» **Task description**
If a line of the data below contains the string "experience", copy it into your answer.

(Extracted data entries)
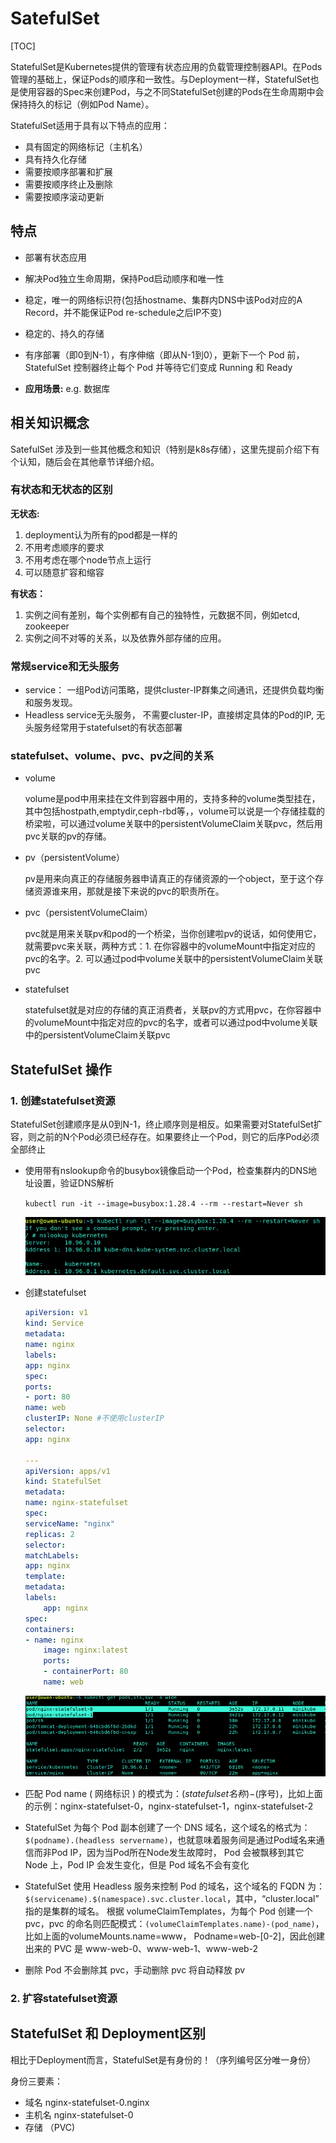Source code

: # SatefulSet

[TOC]

StatefulSet是Kubernetes提供的管理有状态应用的负载管理控制器API。在Pods管理的基础上，保证Pods的顺序和一致性。与Deployment一样，StatefulSet也是使用容器的Spec来创建Pod，与之不同StatefulSet创建的Pods在生命周期中会保持持久的标记（例如Pod Name）。

StatefulSet适用于具有以下特点的应用：

- 具有固定的网络标记（主机名）
- 具有持久化存储
- 需要按顺序部署和扩展
- 需要按顺序终止及删除
- 需要按顺序滚动更新

## 特点

- 部署有状态应用
- 解决Pod独立生命周期，保持Pod启动顺序和唯一性
- 稳定，唯一的网络标识符(包括hostname、集群内DNS中该Pod对应的A Record，并不能保证Pod re-schedule之后IP不变)
- 稳定的、持久的存储
- 有序部署（即0到N-1），有序伸缩（即从N-1到0），更新下一个 Pod 前，StatefulSet 控制器终止每个 Pod 并等待它们变成 Running 和 Ready

- **应用场景:** e.g. 数据库

## 相关知识概念

SatefulSet 涉及到一些其他概念和知识（特别是k8s存储），这里先提前介绍下有个认知，随后会在其他章节详细介绍。

### 有状态和无状态的区别

**无状态:**

1. deployment认为所有的pod都是一样的
2. 不用考虑顺序的要求
3. 不用考虑在哪个node节点上运行
4. 可以随意扩容和缩容

**有状态：**

1. 实例之间有差别，每个实例都有自己的独特性，元数据不同，例如etcd, zookeeper
2. 实例之间不对等的关系，以及依靠外部存储的应用。

### 常规service和无头服务

- service： 一组Pod访问策略，提供cluster-IP群集之间通讯，还提供负载均衡和服务发现。
- Headless service无头服务， 不需要cluster-IP，直接绑定具体的Pod的IP, 无头服务经常用于statefulset的有状态部署

### statefulset、volume、pvc、pv之间的关系

- volume
  
  volume是pod中用来挂在文件到容器中用的，支持多种的volume类型挂在，其中包括hostpath,emptydir,ceph-rbd等，，volume可以说是一个存储挂载的桥梁啦，可以通过volume关联中的persistentVolumeClaim关联pvc，然后用pvc关联的pv的存储。

- pv（persistentVolume）
  
  pv是用来向真正的存储服务器申请真正的存储资源的一个object，至于这个存储资源谁来用，那就是接下来说的pvc的职责所在。

- pvc（persistentVolumeClaim）
  
  pvc就是用来关联pv和pod的一个桥梁，当你创建啦pv的说话，如何使用它，就需要pvc来关联，两种方式：1. 在你容器中的volumeMount中指定对应的pvc的名字。2. 可以通过pod中volume关联中的persistentVolumeClaim关联pvc

- statefulset
  
  statefulset就是对应的存储的真正消费者，关联pv的方式用pvc，在你容器中的volumeMount中指定对应的pvc的名字，或者可以通过pod中volume关联中的persistentVolumeClaim关联pvc

## StatefulSet 操作

### 1. 创建statefulset资源

StatefulSet创建顺序是从0到N-1，终止顺序则是相反。如果需要对StatefulSet扩容，则之前的N个Pod必须已经存在。如果要终止一个Pod，则它的后序Pod必须全部终止

- 使用带有nslookup命令的busybox镜像启动一个Pod，检查集群内的DNS地址设置，验证DNS解析

    `kubectl run -it --image=busybox:1.28.4 --rm --restart=Never sh`

    ![nslookup-k8s](./images/nslookup-k8s.png)

- 创建statefulset

    ``` yaml
    apiVersion: v1
    kind: Service
    metadata:
    name: nginx
    labels:
    app: nginx
    spec:
    ports:
    - port: 80
    name: web
    clusterIP: None #不使用clusterIP
    selector:
    app: nginx

    ---
    apiVersion: apps/v1
    kind: StatefulSet
    metadata:
    name: nginx-statefulset
    spec:
    serviceName: "nginx"
    replicas: 2
    selector:
    matchLabels:
    app: nginx
    template:
    metadata:
    labels:
        app: nginx
    spec:
    containers:
    - name: nginx
        image: nginx:latest
        ports:
        - containerPort: 80
        name: web
    ```

    ![statefulset](./images/statefulset.png)

- 匹配 Pod name ( 网络标识 ) 的模式为：$(statefulset名称)-$(序号)，比如上面的示例：nginx-statefulset-0，nginx-statefulset-1，nginx-statefulset-2

- StatefulSet 为每个 Pod 副本创建了一个 DNS 域名，这个域名的格式为： `$(podname).(headless servername)`，也就意味着服务间是通过Pod域名来通信而非Pod IP，因为当Pod所在Node发生故障时， Pod 会被飘移到其它 Node 上，Pod IP 会发生变化，但是 Pod 域名不会有变化

- StatefulSet 使用 Headless 服务来控制 Pod 的域名，这个域名的 FQDN 为：`$(servicename).$(namespace).svc.cluster.local`，其中，“cluster.local” 指的是集群的域名。 根据 volumeClaimTemplates，为每个 Pod 创建一个 pvc，pvc 的命名则匹配模式：`(volumeClaimTemplates.name)-(pod_name)`，比如上面的volumeMounts.name=www， Podname=web-[0-2]，因此创建出来的 PVC 是 www-web-0、www-web-1、www-web-2

- 删除 Pod 不会删除其 pvc，手动删除 pvc 将自动释放 pv


### 2. 扩容statefulset资源



## StatefulSet 和 Deployment区别

相比于Deployment而言，StatefulSet是有身份的！（序列编号区分唯一身份）

身份三要素：

- 域名 nginx-statefulset-0.nginx
- 主机名 nginx-statefulset-0
- 存储 （PVC)

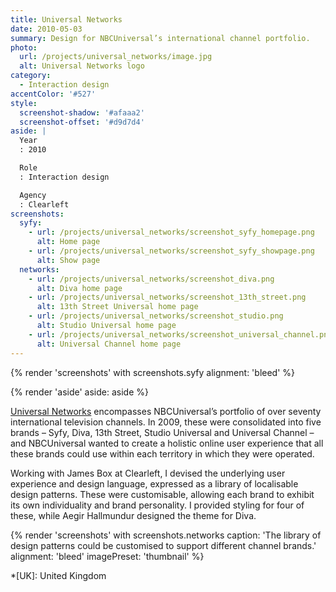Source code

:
 ```yaml
---
title: Universal Networks
date: 2010-05-03
summary: Design for NBCUniversal’s international channel portfolio.
photo:
  url: /projects/universal_networks/image.jpg
  alt: Universal Networks logo
category:
  - Interaction design
accentColor: '#527'
style:
  screenshot-shadow: '#afaaa2'
  screenshot-offset: '#d9d7d4'
aside: |
  Year
  : 2010

  Role
  : Interaction design

  Agency
  : Clearleft
screenshots:
  syfy:
    - url: /projects/universal_networks/screenshot_syfy_homepage.png
      alt: Home page
    - url: /projects/universal_networks/screenshot_syfy_showpage.png
      alt: Show page
  networks:
    - url: /projects/universal_networks/screenshot_diva.png
      alt: Diva home page
    - url: /projects/universal_networks/screenshot_13th_street.png
      alt: 13th Street Universal home page
    - url: /projects/universal_networks/screenshot_studio.png
      alt: Studio Universal home page
    - url: /projects/universal_networks/screenshot_universal_channel.png
      alt: Universal Channel home page
---
```

{% render 'screenshots' with screenshots.syfy
  alignment: 'bleed'
%}

{% render 'aside'
  aside: aside
%}

[Universal Networks][1] encompasses NBCUniversal’s portfolio of over seventy international television channels. In 2009, these were consolidated into five brands – Syfy, Diva, 13th Street, Studio Universal and Universal Channel – and NBCUniversal wanted to create a holistic online user experience that all these brands could use within each territory in which they were operated.

Working with James Box at Clearleft, I devised the underlying user experience and design language, expressed as a library of localisable design patterns. These were customisable, allowing each brand to exhibit its own individuality and brand personality. I provided styling for four of these, while Aegir Hallmundur designed the theme for Diva.

{% render 'screenshots' with screenshots.networks
  caption: 'The library of design patterns could be customised to support different channel brands.'
  alignment: 'bleed'
  imagePreset: 'thumbnail'
%}

[1]: https://en.wikipedia.org/wiki/NBCUniversal_International_Networks

*[UK]: United Kingdom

» **Written answer**
[Universal Networks][1] encompasses NBCUniversal’s portfolio of over seventy international television channels. In 2009, these were consolidated into five brands – Syfy, Diva, 13th Street, Studio Universal and Universal Channel – and NBCUniversal wanted to create a holistic online user experience that all these brands could use within each territory in which they were operated.
Working with James Box at Clearleft, I devised the underlying user experience and design language, expressed as a library of localisable design patterns. These were customisable, allowing each brand to exhibit its own individuality and brand personality. I provided styling for four of these, while Aegir Hallmundur designed the theme for Diva.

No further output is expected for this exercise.